You will be shown a status page describing the inputs and the selected parameters, as well as a link to the results at the top of the screen. Clicking the link displays an output page that is continually updated until the analysis has completed. Like DREME, Tomtom will also email you the results.
The HTML output for Tomtom shows a list of possible motif matches for the DREME motif prediction generated from your Nanog regions. Clicking on the match name shows you an alignment of the predicted motif versus the match.
The short genomic regions identified by ChIP-seq are generally very highly enriched with binding sites of the ChIP-ed transcription factor, but Nanog is not in the databases of known motifs. The regions identified also tend to be enriched for the binding sites of other transcription factors that bind cooperatively or competitively with the ChIP-ed transcription factor.
If we compare our results with what is known about our transcription factor, Nanog, we find that Sox2 and Pou5f1 (Oct4) co-regulate many of the same genes as Nanog.
https://www.qiagen.com/us/shop/genes-and-pathways/pathway-details/?pwid=309
MEME-ChIP
MEME-ChIP is a tool that is part of the MEME Suite that is specifically designed for ChIP-Seq analyses. MEME-ChIP performs DREME and Tomtom analysis in addition to using tools to assess which motifs are most centrally enriched (motifs should be centered in the peaks) and to combine related motifs into similarity clusters. It is able to identify longer motifs < 30bp, but takes much longer to run.

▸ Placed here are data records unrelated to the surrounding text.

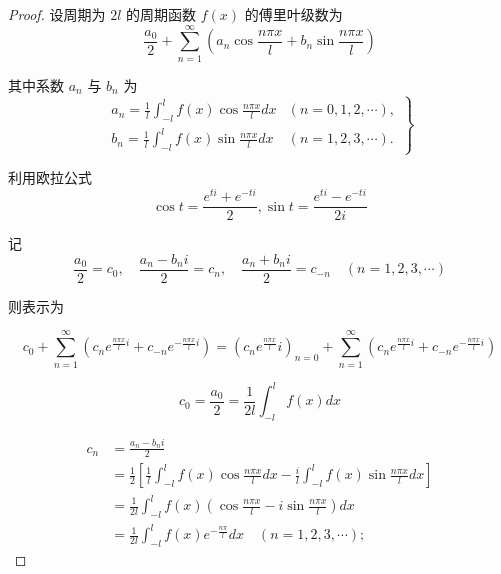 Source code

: \begin{proof}
    设周期为 $ 2 l $ 的周期函数 $ f(x) $ 的傅里叶级数为
\begin{equation}
\frac{a_{0}}{2}+\sum_{n=1}^{\infty}\left(a_{n} \cos \frac{n \pi x}{l}+b_{n} \sin \frac{n \pi x}{l}\right)
\end{equation}

其中系数 $ a_{n} $ 与 $ b_{n} $ 为
\begin{equation}
\left.\begin{array}{ll}
a_{n}=\frac{1}{l} \int_{-l}^{l} f(x) \cos \frac{n \pi x}{l} {d} x & (n=0,1,2, \cdots), \\
b_{n}=\frac{1}{l} \int_{-l}^{l} f(x) \sin \frac{n \pi x}{l} {d} x & (n=1,2,3, \cdots) .
\end{array}\right\}
\end{equation}

利用欧拉公式
\begin{equation} \cos t=\frac{{e}^{{ti}}+{e}^{-t i}}{2}, \sin t=\frac{{e}^{t {i}}-{e}^{-t {i}}}{2 {i}} \end{equation}

记
\begin{equation}
\frac{a_{0}}{2}=c_{0}, \quad \frac{a_{n}-b_{n} {i}}{2}=c_{n}, \quad \frac{a_{n}+b_{n} {i}}{2}=c_{-n} \quad(n=1,2,3, \cdots)
\end{equation}

则表示为

\begin{equation} c_{0}+\sum_{n=1}^{\infty}\left(c_{n} {e}^{\frac{n \pi x}{l} i}+c_{-n} {e}^{-\frac{n \pi x}{l} i}\right) =\left(c_{n} {e}^{\frac{n \pi x}{l}}i\right)_{n=0}+\sum_{n=1}^{\infty}\left(c_{n} {e}^{\frac{n \pi x}{l}i}+c_{-n} {e}^{-\frac{n \pi x}{l}i}\right) \end{equation}

\begin{equation} c_{0}=\frac{a_{0}}{2}=\frac{1}{2 l} \int_{-l}^{l} f(x) {d} x \end{equation}

\begin{equation}
\begin{aligned}
   c_{n} &=\frac{a_{n}-b_{n} i}{2}  \\
   &=\frac{1}{2}\left[\frac{1}{l} \int_{-l}^{l} f(x) \cos \frac{n \pi x}{l} {d} x-\frac{{i}}{l} \int_{-l}^{l} f(x) \sin \frac{n \pi x}{l} {d} x\right] \\
   &=\frac{1}{2 l} \int_{-l}^{l} f(x)\left(\cos \frac{n \pi x}{l}-{i} \sin \frac{n \pi x}{l}\right) {d} x\\
   &=\frac{1}{2 l} \int_{-l}^{l} f(x) {e}^{-\frac{n \pi}{l}} {d} x \quad(n=1,2,3, \cdots) ;
\end{aligned}
\end{equation}


\end{proof}
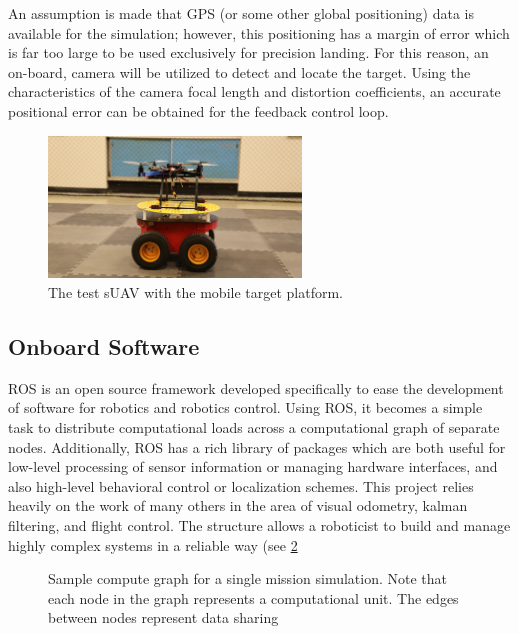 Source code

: An assumption is made that GPS (or some other global positioning) data is available for the simulation;
however, this positioning has a margin of error which is far too large to be used exclusively for precision
landing. For this reason, an on-board, camera will be utilized to detect and locate the target. Using
the characteristics of the camera focal length and distortion coefficients, an accurate positional error can
be obtained for the feedback control loop. 

\begin{figure}[h]
    \centering
    \includegraphics[width=0.6\textwidth]{images/irols.jpg}
    \caption{The test sUAV with the mobile target platform.}\label{f:lezl-olli}
\end{figure}

\subsection{Onboard Software}
ROS is an open source framework developed specifically to ease the development of software for robotics and
robotics control\cite{quigley2009ros}. Using ROS, it becomes a simple task to distribute computational loads
across a computational graph of separate nodes. Additionally, ROS has a rich library of packages which are
both useful for low-level processing of sensor information or managing hardware interfaces, and also
high-level behavioral control or localization schemes. This project relies heavily on the work of many others
in the area of visual odometry\cite{olson2011tags}, kalman filtering\cite{MooreStouchKeneralizedEkf2014}, and
flight control\cite{rotors:2016,meier2015px4}. The structure allows a roboticist to build and manage highly
complex systems in a reliable way (see \cref{f:rosgraph}

\begin{figure}[ht]
    \centering
    \caption{Sample compute graph for a single mission simulation. Note that each node in the graph represents
    a computational unit. The edges between nodes represent data sharing}\label{f:rosgraph}
\end{figure}

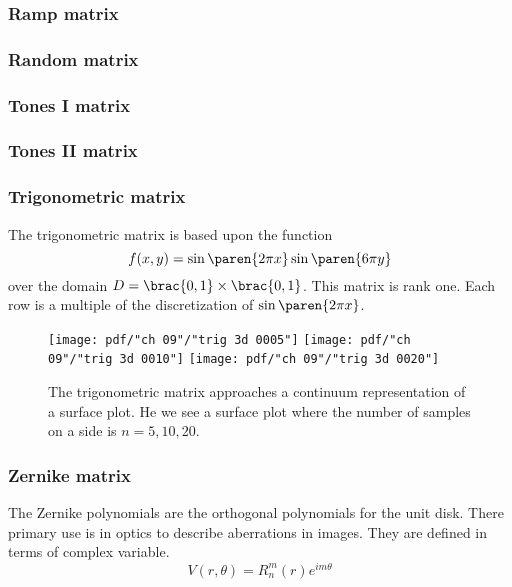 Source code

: \subsubsection{Ramp matrix}
\subsubsection{Random matrix}
\subsubsection{Tones I matrix}
\subsubsection{Tones II matrix}
\subsubsection{Trigonometric matrix}
The trigonometric matrix is based upon the function
\begin{equation}
  f(x,y) = \sin \paren{2\pi x} \sin \paren{6\pi y}
\end{equation}
over the domain $D = \brac{0,1} \times \brac{0,1}$.
This matrix is rank one. Each row is a multiple of the discretization of $\sin \paren{2\pi x}$.\\
\begin{figure}[htbp] %
   \centering
   \texttt{[image: pdf/"ch 09"/"trig 3d 0005"]} \quad
   \texttt{[image: pdf/"ch 09"/"trig 3d 0010"]} \quad 
   \texttt{[image: pdf/"ch 09"/"trig 3d 0020"]} 
   \caption[The trigonometric matrix approaches a continuum representation]{The trigonometric matrix approaches a continuum representation of a surface plot. He we see a surface plot where the number of samples on a side is $n=5,10,20$.}
   \label{fig:9:trig}
\end{figure}
\subsubsection{Zernike matrix}
The Zernike polynomials are the orthogonal polynomials for the unit disk. There primary use is in optics to describe aberrations in images. They are defined in terms of complex variable.
\begin{equation}
  V(r,\theta) = R_{n}^{m}(r) e^{i m \theta}
\end{equation}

Other functional analysis tools
ChIPseeker is an R package for annotating ChIP-seq data analysis. It supports annotating ChIP peaks and provides functions to visualize ChIP peaks coverage over chromosomes and profiles of peaks binding to TSS regions. Comparison of ChIP peak profiles and annotation are also supported, and can be useful to compare biological replicates. Several visualization functions are implemented to visualize the peak annotation and statistical tools for enrichment analyses of functional annotations. If interested, there are materials available for using ChIPseeker for functional analysis.